Financial Services Update

November 22, 2010

Authored by: Matt Jessee

Debate Over Extension of Bush Tax Cuts Continues

On Thursday, House Majority Leader Steny Hoyer (D-MD) and House Speaker Nancy Pelosi (D-CA) told House Democrats at a closed door meeting that the House would vote before the end of the year on extending the Bush tax cuts for only those individuals making less than $250,000. However, even if such a measure were to pass in the House, it is unclear whether the Senate will agree to such a vote. There is still the possibility the bill may not pass the House if Republicans are able to successfully pass a procedural response, known as a “motion to recommit,” that could force a House vote on a full extension of the Bush tax cuts.  According to sources, Pelosi told President Barack Obama that House Democrats remain firmly committed to allowing Bush-era tax cuts to expire for earners making more than $250,000, which complicates the Administration’s efforts to reach a compromise with Senate Republicans.

Preview of Next Year’s Budget Fight

On Thursday, Senate Minority Leader Mitch McConnell (R-KY) announced he would oppose the pending omnibus appropriations bill, thereby forcing Congress to rely on another stopgap “continuing resolution,” or CR, to keep the government funded after December 3. If Republicans are able to block the omnibus spending bill, it would set up an early confrontation with President Obama next year over not just deeper cuts from the President’s 2011 budget but also tens of billions of dollars in rescissions from prior years.
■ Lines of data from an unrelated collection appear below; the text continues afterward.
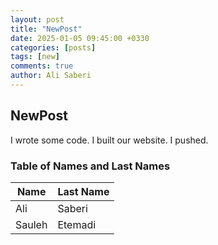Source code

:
 ```yaml
---
layout: post
title: "NewPost"
date: 2025-01-05 09:45:00 +0330
categories: [posts]
tags: [new]
comments: true
author: Ali Saberi
---
```


## NewPost

I wrote some code. I built our website. I pushed.

### Table of Names and Last Names

| Name       | Last Name   |
|------------|-------------|
| Ali        | Saberi      |
| Sauleh     | Etemadi     |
The White House is seeking a continuing funding resolution which would cover the next 10 months of the fiscal year until September 30, which would deny House Republicans a chance to defund portions of the healthcare bill early next year.

Fed Orders New Stress Tests

On Wednesday, the Federal Reserve announced plans to scrutinize the nation’s top 19 banks through a second round of “stress tests.” The stress tests will require the bank-holding companies to submit capital plans by early 2011 proving their capability to handle losses under a set of conditions including “adverse” economic conditions and continuing real estate-related problems. In its announcement, the Fed said it plans to perform such reviews regularly on an ongoing basis. The Fed also issued a road map for banks that want to raise dividends or buy back stock saying firms must show they have sufficient capital in place to withstand losses over the next two years and demonstrate an ability to satisfy new, tougher global capital requirements.